AVAILABLE DATA:
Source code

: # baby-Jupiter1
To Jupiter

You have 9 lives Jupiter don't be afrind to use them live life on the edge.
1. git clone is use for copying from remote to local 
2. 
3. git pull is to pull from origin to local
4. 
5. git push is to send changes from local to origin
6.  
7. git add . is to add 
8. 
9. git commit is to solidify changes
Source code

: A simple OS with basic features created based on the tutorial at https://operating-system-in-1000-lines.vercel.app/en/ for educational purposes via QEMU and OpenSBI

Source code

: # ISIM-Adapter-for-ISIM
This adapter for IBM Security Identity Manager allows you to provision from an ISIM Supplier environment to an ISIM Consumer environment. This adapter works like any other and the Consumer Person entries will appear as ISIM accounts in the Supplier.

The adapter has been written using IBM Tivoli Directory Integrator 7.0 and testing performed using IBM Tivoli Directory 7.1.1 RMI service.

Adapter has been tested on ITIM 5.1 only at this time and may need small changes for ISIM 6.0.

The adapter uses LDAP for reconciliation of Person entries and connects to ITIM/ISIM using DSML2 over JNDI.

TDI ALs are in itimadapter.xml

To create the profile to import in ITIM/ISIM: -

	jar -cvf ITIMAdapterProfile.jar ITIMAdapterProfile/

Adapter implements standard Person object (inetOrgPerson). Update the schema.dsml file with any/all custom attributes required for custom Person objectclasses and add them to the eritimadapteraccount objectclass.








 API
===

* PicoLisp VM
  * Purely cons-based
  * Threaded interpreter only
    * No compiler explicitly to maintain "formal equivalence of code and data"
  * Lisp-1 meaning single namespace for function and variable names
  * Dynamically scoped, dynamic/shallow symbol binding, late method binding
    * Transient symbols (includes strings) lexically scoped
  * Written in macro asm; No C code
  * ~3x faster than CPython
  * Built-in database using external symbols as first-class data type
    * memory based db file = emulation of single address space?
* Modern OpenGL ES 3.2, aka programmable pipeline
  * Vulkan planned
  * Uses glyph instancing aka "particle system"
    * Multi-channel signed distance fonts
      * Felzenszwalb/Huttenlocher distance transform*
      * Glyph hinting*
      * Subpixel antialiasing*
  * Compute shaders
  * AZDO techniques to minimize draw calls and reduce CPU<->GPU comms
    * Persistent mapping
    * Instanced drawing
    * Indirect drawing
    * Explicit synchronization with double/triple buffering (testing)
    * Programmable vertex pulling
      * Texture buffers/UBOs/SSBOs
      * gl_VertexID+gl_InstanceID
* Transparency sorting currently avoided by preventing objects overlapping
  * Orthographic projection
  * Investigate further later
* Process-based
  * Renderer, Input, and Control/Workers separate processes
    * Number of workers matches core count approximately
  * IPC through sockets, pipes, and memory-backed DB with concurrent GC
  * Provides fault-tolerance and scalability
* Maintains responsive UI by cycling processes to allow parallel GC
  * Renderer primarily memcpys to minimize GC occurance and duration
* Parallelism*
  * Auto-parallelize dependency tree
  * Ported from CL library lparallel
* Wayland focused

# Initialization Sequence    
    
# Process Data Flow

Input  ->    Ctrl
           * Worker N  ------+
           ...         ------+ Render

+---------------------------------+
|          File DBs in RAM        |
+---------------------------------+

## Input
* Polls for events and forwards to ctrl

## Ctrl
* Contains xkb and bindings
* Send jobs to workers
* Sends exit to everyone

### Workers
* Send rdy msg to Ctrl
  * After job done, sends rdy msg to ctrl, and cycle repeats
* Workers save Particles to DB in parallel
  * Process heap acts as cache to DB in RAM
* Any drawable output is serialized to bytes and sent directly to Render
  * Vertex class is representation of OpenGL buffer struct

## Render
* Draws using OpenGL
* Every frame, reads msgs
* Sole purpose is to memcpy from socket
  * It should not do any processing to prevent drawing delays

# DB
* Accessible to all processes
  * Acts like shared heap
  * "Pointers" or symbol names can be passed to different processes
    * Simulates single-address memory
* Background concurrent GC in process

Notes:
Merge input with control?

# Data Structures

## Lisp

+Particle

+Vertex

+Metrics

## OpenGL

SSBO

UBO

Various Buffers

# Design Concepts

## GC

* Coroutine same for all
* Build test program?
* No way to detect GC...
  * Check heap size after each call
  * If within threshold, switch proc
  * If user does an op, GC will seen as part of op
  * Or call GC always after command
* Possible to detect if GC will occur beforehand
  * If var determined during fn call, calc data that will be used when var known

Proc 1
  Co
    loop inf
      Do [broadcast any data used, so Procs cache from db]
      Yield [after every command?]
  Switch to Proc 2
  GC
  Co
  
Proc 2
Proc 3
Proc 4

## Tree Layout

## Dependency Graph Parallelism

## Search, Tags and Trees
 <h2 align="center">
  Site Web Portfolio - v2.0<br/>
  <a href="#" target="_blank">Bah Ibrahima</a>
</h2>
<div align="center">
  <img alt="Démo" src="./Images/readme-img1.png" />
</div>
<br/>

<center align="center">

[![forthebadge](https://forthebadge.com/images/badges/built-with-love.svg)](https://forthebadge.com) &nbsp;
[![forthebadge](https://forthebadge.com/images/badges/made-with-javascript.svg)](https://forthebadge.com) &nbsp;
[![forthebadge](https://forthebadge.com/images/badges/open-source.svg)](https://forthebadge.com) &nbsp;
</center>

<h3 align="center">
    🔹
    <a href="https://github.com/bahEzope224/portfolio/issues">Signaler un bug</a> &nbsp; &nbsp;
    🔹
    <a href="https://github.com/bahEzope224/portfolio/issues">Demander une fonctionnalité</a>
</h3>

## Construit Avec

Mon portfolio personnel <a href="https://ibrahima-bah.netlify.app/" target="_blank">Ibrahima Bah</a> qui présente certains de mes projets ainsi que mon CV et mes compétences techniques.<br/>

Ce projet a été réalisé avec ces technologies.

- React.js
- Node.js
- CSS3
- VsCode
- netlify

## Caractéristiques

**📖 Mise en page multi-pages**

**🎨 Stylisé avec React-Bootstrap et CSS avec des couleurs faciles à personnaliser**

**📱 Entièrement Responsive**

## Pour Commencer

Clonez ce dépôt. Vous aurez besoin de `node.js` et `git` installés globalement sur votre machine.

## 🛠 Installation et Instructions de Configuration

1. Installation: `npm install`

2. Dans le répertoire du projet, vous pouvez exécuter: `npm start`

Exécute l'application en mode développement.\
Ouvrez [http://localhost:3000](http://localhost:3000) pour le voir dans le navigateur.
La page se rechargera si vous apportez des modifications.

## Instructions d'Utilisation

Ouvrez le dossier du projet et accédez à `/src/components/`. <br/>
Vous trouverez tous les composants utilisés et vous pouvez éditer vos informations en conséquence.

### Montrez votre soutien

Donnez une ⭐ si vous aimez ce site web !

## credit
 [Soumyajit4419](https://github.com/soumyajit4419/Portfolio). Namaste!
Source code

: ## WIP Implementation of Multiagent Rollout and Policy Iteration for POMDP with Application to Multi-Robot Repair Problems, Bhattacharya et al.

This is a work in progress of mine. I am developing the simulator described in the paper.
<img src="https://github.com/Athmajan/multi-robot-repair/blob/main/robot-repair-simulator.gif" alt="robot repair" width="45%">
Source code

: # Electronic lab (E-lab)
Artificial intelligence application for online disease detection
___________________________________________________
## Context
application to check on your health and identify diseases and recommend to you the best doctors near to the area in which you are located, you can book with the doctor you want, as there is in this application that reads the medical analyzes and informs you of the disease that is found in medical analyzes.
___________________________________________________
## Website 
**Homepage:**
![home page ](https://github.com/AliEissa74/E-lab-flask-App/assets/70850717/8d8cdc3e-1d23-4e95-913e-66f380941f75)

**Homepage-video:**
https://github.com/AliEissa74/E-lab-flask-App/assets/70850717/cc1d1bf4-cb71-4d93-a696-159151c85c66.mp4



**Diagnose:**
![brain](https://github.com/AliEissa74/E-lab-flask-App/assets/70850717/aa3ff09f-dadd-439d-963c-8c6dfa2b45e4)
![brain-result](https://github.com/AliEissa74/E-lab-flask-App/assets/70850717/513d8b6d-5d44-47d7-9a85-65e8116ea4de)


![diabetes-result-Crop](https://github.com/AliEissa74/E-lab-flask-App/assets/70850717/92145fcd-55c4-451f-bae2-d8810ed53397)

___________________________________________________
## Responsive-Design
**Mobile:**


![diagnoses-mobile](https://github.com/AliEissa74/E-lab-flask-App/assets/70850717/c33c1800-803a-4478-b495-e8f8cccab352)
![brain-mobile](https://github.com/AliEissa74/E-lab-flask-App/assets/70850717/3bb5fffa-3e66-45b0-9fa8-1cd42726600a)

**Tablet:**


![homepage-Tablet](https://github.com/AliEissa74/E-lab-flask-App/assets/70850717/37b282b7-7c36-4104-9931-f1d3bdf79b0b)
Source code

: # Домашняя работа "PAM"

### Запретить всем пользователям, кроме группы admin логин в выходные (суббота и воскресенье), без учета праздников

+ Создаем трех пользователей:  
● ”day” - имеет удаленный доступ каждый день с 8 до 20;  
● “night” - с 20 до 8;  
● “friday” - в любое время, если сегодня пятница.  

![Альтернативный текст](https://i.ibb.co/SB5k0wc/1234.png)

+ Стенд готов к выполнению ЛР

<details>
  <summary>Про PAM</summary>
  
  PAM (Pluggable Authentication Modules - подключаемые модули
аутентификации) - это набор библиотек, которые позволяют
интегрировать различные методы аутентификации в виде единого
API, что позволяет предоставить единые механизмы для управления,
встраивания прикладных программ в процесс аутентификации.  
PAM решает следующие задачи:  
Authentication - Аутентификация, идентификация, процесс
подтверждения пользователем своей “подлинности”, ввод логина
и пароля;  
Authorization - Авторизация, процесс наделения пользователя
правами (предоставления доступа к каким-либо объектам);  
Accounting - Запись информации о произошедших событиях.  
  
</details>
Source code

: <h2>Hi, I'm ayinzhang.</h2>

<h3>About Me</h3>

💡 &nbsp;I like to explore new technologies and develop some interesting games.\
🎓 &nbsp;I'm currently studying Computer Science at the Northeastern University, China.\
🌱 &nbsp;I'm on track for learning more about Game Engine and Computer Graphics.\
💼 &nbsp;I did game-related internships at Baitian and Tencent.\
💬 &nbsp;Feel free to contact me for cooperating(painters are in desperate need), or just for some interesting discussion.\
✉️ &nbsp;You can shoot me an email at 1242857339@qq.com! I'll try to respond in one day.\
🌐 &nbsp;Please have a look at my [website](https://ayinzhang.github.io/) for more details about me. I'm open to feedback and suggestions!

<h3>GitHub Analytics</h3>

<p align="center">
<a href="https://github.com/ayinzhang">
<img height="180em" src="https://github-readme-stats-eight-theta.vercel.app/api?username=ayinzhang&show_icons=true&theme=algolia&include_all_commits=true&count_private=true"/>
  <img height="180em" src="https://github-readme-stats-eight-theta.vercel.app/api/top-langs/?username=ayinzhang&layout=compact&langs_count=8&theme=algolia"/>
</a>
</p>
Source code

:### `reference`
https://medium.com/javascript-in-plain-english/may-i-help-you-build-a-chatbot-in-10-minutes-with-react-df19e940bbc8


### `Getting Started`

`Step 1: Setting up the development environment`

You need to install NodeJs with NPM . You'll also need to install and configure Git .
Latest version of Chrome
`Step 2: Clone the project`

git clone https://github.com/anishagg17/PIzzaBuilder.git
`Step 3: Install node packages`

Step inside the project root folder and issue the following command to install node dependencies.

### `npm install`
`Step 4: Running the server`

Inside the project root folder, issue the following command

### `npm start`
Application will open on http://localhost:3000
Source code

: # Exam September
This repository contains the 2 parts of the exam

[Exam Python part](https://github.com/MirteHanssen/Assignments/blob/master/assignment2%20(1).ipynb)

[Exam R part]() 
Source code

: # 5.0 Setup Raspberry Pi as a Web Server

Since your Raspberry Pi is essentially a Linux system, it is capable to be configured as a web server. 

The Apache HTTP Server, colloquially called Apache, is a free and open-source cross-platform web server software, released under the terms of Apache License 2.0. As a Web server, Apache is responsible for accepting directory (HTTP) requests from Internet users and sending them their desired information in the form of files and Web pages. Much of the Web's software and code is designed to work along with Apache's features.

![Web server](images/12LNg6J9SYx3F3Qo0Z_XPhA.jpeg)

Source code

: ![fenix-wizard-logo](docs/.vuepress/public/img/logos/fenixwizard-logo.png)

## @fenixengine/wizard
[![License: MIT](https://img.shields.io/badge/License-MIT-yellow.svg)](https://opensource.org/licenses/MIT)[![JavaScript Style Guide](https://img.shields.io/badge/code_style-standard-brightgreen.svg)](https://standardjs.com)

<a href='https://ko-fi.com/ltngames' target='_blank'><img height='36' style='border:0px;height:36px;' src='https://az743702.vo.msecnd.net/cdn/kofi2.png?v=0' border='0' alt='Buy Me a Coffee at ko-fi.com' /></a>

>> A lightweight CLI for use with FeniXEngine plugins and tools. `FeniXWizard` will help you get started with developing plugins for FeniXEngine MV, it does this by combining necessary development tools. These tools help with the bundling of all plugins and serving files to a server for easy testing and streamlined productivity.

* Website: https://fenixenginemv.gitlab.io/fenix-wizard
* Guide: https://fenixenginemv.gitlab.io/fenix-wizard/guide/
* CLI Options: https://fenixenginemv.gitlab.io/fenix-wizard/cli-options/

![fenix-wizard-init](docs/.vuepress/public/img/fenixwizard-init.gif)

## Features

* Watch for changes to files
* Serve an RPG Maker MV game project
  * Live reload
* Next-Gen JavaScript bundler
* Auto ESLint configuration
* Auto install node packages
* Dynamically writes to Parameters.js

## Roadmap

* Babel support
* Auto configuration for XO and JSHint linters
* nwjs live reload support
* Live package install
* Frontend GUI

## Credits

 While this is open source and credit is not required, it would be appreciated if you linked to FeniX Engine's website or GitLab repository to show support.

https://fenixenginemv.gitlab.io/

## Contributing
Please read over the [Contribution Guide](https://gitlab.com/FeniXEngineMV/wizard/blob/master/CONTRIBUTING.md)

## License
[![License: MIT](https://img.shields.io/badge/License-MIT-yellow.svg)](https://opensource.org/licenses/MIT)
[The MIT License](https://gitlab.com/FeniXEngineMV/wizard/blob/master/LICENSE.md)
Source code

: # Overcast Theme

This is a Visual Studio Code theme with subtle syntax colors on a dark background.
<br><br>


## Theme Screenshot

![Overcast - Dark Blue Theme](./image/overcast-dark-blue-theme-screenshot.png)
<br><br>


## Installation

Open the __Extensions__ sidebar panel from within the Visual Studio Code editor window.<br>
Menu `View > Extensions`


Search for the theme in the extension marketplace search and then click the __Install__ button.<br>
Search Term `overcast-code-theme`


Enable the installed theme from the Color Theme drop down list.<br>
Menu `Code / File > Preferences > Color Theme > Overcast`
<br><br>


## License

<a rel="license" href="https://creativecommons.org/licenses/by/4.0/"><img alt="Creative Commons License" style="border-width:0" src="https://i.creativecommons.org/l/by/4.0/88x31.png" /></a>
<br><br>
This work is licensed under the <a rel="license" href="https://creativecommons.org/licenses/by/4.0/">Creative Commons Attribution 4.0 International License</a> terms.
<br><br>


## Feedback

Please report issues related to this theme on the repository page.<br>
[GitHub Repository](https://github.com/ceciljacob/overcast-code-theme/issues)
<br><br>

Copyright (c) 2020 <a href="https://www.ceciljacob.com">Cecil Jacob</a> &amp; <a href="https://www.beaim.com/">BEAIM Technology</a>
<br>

THE TASK: Return, from the entries, each line that holds "minimize".

ANSWER SPACE:
  * AZDO techniques to minimize draw calls and reduce CPU<->GPU comms
  * Renderer primarily memcpys to minimize GC occurance and duration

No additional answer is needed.